**Work task:** With nothing left out, give the data back exactly.

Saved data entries

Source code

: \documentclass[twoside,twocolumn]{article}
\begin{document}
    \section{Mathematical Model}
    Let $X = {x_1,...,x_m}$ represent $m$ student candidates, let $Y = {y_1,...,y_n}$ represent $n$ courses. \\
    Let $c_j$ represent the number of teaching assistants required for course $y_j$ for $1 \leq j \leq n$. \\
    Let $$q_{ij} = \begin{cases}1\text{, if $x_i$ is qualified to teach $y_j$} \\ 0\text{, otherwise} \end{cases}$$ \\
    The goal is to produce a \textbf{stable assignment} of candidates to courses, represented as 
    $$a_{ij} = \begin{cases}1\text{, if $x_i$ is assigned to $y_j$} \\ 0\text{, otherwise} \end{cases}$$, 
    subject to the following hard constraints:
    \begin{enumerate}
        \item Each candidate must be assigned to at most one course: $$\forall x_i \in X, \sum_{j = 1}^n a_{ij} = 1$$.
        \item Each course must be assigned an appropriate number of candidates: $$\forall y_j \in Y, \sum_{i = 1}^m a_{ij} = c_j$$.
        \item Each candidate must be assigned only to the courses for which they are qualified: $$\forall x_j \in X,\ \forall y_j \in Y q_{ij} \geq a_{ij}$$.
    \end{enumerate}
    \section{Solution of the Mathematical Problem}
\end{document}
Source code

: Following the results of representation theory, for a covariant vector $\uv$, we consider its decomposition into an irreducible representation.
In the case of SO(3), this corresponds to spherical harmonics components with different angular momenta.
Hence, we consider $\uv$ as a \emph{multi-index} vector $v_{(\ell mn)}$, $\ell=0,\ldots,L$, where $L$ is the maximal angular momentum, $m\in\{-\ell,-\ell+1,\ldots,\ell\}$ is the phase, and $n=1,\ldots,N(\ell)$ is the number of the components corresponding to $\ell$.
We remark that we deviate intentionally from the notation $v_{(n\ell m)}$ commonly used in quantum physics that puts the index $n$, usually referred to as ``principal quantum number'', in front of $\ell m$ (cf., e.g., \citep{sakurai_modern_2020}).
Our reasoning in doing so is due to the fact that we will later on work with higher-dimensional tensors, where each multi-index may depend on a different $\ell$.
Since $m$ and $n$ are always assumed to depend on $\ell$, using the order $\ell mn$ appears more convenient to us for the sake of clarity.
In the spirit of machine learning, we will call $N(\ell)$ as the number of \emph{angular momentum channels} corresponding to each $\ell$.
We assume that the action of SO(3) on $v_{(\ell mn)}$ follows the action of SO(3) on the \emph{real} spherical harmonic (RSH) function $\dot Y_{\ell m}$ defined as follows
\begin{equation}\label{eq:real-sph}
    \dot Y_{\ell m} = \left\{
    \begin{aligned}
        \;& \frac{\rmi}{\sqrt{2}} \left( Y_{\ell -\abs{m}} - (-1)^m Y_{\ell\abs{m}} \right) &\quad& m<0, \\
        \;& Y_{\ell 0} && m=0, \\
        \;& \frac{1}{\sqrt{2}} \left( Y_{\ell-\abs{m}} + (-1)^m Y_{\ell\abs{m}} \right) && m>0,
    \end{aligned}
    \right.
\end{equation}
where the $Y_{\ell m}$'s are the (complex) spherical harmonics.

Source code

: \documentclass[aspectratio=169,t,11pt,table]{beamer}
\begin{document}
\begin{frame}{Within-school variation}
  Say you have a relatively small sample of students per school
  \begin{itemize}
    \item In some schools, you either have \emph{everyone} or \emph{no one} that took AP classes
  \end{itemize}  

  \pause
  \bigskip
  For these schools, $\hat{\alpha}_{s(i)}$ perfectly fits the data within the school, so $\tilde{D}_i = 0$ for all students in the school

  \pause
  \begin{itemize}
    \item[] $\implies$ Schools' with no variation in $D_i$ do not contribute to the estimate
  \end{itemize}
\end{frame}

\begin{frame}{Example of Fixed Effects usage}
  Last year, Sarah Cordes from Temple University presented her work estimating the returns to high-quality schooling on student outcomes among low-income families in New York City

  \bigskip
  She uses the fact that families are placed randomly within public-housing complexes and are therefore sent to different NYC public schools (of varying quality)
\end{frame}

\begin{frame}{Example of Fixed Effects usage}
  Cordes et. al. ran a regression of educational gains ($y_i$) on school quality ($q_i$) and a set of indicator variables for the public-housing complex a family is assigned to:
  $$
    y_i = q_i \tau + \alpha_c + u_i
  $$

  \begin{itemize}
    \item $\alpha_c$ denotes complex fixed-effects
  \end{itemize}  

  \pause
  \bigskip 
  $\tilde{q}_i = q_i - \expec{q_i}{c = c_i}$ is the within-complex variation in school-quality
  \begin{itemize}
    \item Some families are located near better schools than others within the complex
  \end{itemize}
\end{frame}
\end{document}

**Response to this exercise:**
Source code

: \documentclass[twoside,twocolumn]{article}
\begin{document}
    \section{Mathematical Model}
    Let $X = {x_1,...,x_m}$ represent $m$ student candidates, let $Y = {y_1,...,y_n}$ represent $n$ courses. \\
    Let $c_j$ represent the number of teaching assistants required for course $y_j$ for $1 \leq j \leq n$. \\
    Let $$q_{ij} = \begin{cases}1\text{, if $x_i$ is qualified to teach $y_j$} \\ 0\text{, otherwise} \end{cases}$$ \\
    The goal is to produce a \textbf{stable assignment} of candidates to courses, represented as 
    $$a_{ij} = \begin{cases}1\text{, if $x_i$ is assigned to $y_j$} \\ 0\text{, otherwise} \end{cases}$$, 
    subject to the following hard constraints:
    \begin{enumerate}
        \item Each candidate must be assigned to at most one course: $$\forall x_i \in X, \sum_{j = 1}^n a_{ij} = 1$$.
        \item Each course must be assigned an appropriate number of candidates: $$\forall y_j \in Y, \sum_{i = 1}^m a_{ij} = c_j$$.
        \item Each candidate must be assigned only to the courses for which they are qualified: $$\forall x_j \in X,\ \forall y_j \in Y q_{ij} \geq a_{ij}$$.
    \end{enumerate}
    \section{Solution of the Mathematical Problem}
\end{document}
Source code

: Following the results of representation theory, for a covariant vector $\uv$, we consider its decomposition into an irreducible representation.
In the case of SO(3), this corresponds to spherical harmonics components with different angular momenta.
Hence, we consider $\uv$ as a \emph{multi-index} vector $v_{(\ell mn)}$, $\ell=0,\ldots,L$, where $L$ is the maximal angular momentum, $m\in\{-\ell,-\ell+1,\ldots,\ell\}$ is the phase, and $n=1,\ldots,N(\ell)$ is the number of the components corresponding to $\ell$.
We remark that we deviate intentionally from the notation $v_{(n\ell m)}$ commonly used in quantum physics that puts the index $n$, usually referred to as ``principal quantum number'', in front of $\ell m$ (cf., e.g., \citep{sakurai_modern_2020}).
Our reasoning in doing so is due to the fact that we will later on work with higher-dimensional tensors, where each multi-index may depend on a different $\ell$.
Since $m$ and $n$ are always assumed to depend on $\ell$, using the order $\ell mn$ appears more convenient to us for the sake of clarity.
In the spirit of machine learning, we will call $N(\ell)$ as the number of \emph{angular momentum channels} corresponding to each $\ell$.
We assume that the action of SO(3) on $v_{(\ell mn)}$ follows the action of SO(3) on the \emph{real} spherical harmonic (RSH) function $\dot Y_{\ell m}$ defined as follows
\begin{equation}\label{eq:real-sph}
    \dot Y_{\ell m} = \left\{
    \begin{aligned}
        \;& \frac{\rmi}{\sqrt{2}} \left( Y_{\ell -\abs{m}} - (-1)^m Y_{\ell\abs{m}} \right) &\quad& m<0, \\
        \;& Y_{\ell 0} && m=0, \\
        \;& \frac{1}{\sqrt{2}} \left( Y_{\ell-\abs{m}} + (-1)^m Y_{\ell\abs{m}} \right) && m>0,
    \end{aligned}
    \right.
\end{equation}
where the $Y_{\ell m}$'s are the (complex) spherical harmonics.

Source code

: \documentclass[aspectratio=169,t,11pt,table]{beamer}
\begin{document}
\begin{frame}{Within-school variation}
  Say you have a relatively small sample of students per school
  \begin{itemize}
    \item In some schools, you either have \emph{everyone} or \emph{no one} that took AP classes
  \end{itemize}  

  \pause
  \bigskip
  For these schools, $\hat{\alpha}_{s(i)}$ perfectly fits the data within the school, so $\tilde{D}_i = 0$ for all students in the school

  \pause
  \begin{itemize}
    \item[] $\implies$ Schools' with no variation in $D_i$ do not contribute to the estimate
  \end{itemize}
\end{frame}

\begin{frame}{Example of Fixed Effects usage}
  Last year, Sarah Cordes from Temple University presented her work estimating the returns to high-quality schooling on student outcomes among low-income families in New York City

  \bigskip
  She uses the fact that families are placed randomly within public-housing complexes and are therefore sent to different NYC public schools (of varying quality)
\end{frame}

\begin{frame}{Example of Fixed Effects usage}
  Cordes et. al. ran a regression of educational gains ($y_i$) on school quality ($q_i$) and a set of indicator variables for the public-housing complex a family is assigned to:
  $$
    y_i = q_i \tau + \alpha_c + u_i
  $$

  \begin{itemize}
    \item $\alpha_c$ denotes complex fixed-effects
  \end{itemize}  

  \pause
  \bigskip 
  $\tilde{q}_i = q_i - \expec{q_i}{c = c_i}$ is the within-complex variation in school-quality
  \begin{itemize}
    \item Some families are located near better schools than others within the complex
  \end{itemize}
\end{frame}
\end{document}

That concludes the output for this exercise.